Right around the time you get your first basic regression or classification model going, it will at least cross your mind. The vast piles of time series data, coupled with the possibility of retiring young has the irresistible pull of finding an old treasure map in your grandfather’s attic. How can you NOT think about it? Can you use machine learning to predict the market?
I had to at least try. Here’s what I did, and what I learned.
There are plenty of small scales tutorials on the web that are a great place to start. They show you how to pull down the history of a stock, perhaps calculate a few indicators, and feed it to a regression algorithm and try to predict the next day’s value. Alternatively, they use a classifier to predict whether the stock will rise or fall, without predicting a value.
I had two ideas on where to go from here. First, I wanted to go bigger. I theorized that there might be hidden relationships between some stocks, currencies, and financial indicators that were just too subtle to be found by eye. I figured a machine learning algorithm might be able to pick them out.
Second, I wasn’t going to pick a stock that I wanted to predict. I was going to to train models for all of them, and see which stocks performed best. The idea was that some companies might be more predictable than others, so I needed to find them.
I started by downloading the histories of most of the stocks in the S&P 500, a bunch of currency value history, and a couple of dozen financial indicators. A Python script took care of converting them into a consistent format, filling in missing values, and dropping time series that didn’t go back to at least the early 2000’s. All told, when the dust cleared, I had over a thousand columns in a nice Pandas table with 18 years of data.
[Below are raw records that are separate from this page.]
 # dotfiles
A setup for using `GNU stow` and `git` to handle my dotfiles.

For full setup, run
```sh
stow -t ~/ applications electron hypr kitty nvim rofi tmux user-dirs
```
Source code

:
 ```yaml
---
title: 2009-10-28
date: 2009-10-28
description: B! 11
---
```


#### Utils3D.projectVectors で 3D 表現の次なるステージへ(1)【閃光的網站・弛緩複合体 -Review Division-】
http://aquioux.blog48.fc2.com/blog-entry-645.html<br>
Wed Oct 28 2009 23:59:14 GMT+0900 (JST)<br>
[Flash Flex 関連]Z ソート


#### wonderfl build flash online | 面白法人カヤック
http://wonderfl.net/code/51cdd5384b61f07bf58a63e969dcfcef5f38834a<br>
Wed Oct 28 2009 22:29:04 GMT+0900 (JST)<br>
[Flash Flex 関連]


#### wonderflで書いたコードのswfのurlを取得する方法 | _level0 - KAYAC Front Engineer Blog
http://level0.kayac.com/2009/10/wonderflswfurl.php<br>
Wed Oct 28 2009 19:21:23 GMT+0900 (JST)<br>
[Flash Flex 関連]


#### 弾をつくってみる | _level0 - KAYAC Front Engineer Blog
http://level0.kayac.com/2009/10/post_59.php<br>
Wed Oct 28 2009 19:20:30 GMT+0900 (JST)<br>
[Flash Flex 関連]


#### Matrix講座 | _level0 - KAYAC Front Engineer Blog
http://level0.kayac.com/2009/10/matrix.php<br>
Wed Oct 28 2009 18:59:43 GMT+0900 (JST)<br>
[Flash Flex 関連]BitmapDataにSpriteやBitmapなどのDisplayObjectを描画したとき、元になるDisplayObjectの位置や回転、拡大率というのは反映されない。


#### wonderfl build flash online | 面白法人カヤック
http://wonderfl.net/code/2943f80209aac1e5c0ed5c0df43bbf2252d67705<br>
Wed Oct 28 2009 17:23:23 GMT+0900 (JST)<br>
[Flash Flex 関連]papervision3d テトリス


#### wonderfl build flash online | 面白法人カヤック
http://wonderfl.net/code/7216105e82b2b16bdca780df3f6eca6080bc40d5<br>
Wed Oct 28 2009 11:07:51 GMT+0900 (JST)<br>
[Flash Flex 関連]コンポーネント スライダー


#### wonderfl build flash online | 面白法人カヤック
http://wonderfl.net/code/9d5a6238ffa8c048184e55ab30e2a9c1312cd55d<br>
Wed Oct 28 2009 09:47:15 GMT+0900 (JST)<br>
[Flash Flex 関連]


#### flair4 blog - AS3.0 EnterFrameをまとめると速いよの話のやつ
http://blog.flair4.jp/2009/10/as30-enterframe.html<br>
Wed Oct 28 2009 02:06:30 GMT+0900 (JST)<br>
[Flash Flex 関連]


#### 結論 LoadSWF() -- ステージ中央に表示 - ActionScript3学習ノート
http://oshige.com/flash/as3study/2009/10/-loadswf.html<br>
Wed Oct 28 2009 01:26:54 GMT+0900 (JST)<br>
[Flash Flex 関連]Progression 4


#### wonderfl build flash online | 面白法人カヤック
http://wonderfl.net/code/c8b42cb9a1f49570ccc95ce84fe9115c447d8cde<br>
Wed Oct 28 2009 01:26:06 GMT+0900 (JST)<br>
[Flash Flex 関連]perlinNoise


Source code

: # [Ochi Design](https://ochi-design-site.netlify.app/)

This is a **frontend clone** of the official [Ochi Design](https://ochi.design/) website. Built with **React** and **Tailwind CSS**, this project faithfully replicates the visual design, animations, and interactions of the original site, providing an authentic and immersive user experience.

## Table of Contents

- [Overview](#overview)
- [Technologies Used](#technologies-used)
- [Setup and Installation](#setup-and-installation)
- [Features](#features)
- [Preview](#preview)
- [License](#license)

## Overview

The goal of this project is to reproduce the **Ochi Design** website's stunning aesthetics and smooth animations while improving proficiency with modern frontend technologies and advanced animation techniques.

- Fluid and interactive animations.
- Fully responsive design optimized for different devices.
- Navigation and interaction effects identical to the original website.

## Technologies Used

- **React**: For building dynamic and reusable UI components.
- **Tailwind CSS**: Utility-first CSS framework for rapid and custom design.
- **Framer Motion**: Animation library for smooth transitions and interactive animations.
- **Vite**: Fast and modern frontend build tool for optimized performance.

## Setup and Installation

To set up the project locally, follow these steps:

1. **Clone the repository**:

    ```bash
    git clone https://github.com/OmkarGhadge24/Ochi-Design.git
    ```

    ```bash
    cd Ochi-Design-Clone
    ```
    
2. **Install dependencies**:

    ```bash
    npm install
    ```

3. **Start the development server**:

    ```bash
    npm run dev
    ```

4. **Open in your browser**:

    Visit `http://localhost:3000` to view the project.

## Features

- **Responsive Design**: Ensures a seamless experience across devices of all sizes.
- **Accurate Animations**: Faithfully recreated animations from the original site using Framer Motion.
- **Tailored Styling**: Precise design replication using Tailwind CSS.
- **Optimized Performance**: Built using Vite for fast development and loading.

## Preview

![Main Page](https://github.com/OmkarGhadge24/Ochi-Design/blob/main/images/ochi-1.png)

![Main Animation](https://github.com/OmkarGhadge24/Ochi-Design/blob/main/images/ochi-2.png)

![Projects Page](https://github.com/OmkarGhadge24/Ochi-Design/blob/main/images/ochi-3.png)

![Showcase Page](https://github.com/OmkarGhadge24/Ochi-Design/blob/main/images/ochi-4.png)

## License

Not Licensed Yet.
Once that was completed, I used the excellent TA-lib library to calculate a bunch of indicators for each time series for windows of 5, 10, and 30 days. I don’t have a financial background and didn’t know which ones would really add value, so I took the approach of adding a whole lot of them and letting the model sort them out. That made the number of columns explode. The dataset was ready to input to the training model with over 32000 columns.
I selected XGBoost for my algorithm because of the overall performance, and the ability to easily see which features the model was using to make the prediction. I set it up to loop through all the stocks in the dataset, training two models for each. The first was a classifier, which would predict whether the stock would rise or fall the next day. The second was a regression model, which predicted the next day’s close price.
For each model, I trained it on 95% of my available data, and then used the remaining data for a validation test, to simulate stock data it had never seen. That remaining 5% was about 3 months worth of trading data. Any machine learning model will do a great job predicting the data it was trained on — the trick is to make it more general and perform well on data it has never been exposed to.
For the validation run, a simulated investment of $1000 was made to start. If the stock was predicted to rise, it bought, and it sold if the forecast was for a drop. No effort was made to factor in trading costs, because I wanted to see what the results looked like without that.
I ran my Jetson TX2 flat out for a month.
What did it find?
As expected, for most stocks the results were poor — accuracy was not much better than a coin toss. There were some, though, that appeared to perform exceptionally well on the validation data. Quite a few doubled or tripled my simulated money in 3 to 6 months, and a couple generated a 20x profit in that time period. It turns out a graph can make your heart rate spike. Who knew?
Remember, this is data that the algorithm has never seen before — that last 5% that was kept out of the training dataset.
Had I found it? Were there some stocks that were subtly tied to market indicators, and could thus be predicted? If so, I could make money off the fluctuations in price.
By the time I had written the code and run it, several months had passed since I downloaded my giant dataset. I updated it to include the most recent trading data and decided to see what the models would have done during that timeframe They had done great with their validation runs — would they have performed as well had I been trading live with them for the last couple months? I was getting pretty excited by this point.
The results were puzzling, and gloomy. Models that did great during their initial training and validation runs might do ok during runs on later data, but could also fail spectacularly and burn all the seed money. Half the time the simulation would make money, and half of the time it would go broke. Sometimes it would be just a few percentage points better than a coin toss, and other times it would be far worse. What had happened? It had looked so promising.
Lessons Learned
It finally dawned on me what I had done.
The results cycling around 50% was exactly what you’d expect if the stock price was a random walk. By letting my program hunt through hundreds of stocks to find ones it did well on, it did stumble across some stocks that it happened to predict well for the validation time frame. However, just a few weeks or months later, during a different slice of the random walk, it failed.
There was no subtle underlying pattern. The model had simply gotten lucky a few times by sheer chance, and I had cherry picked those instances. It was not repeatable.
Thus, it was driven home — machine learning is not magic. It can’t predict a random sequence, and you have to be very careful of your own biases when training models. Careful validation is critical.
I am sure I will not be the last to fall victim to the call of the old treasure map in the attic, but exercise caution. There are far less random time series to play with if you are looking to learn. Simulate, validate carefully, and be aware of your own biases.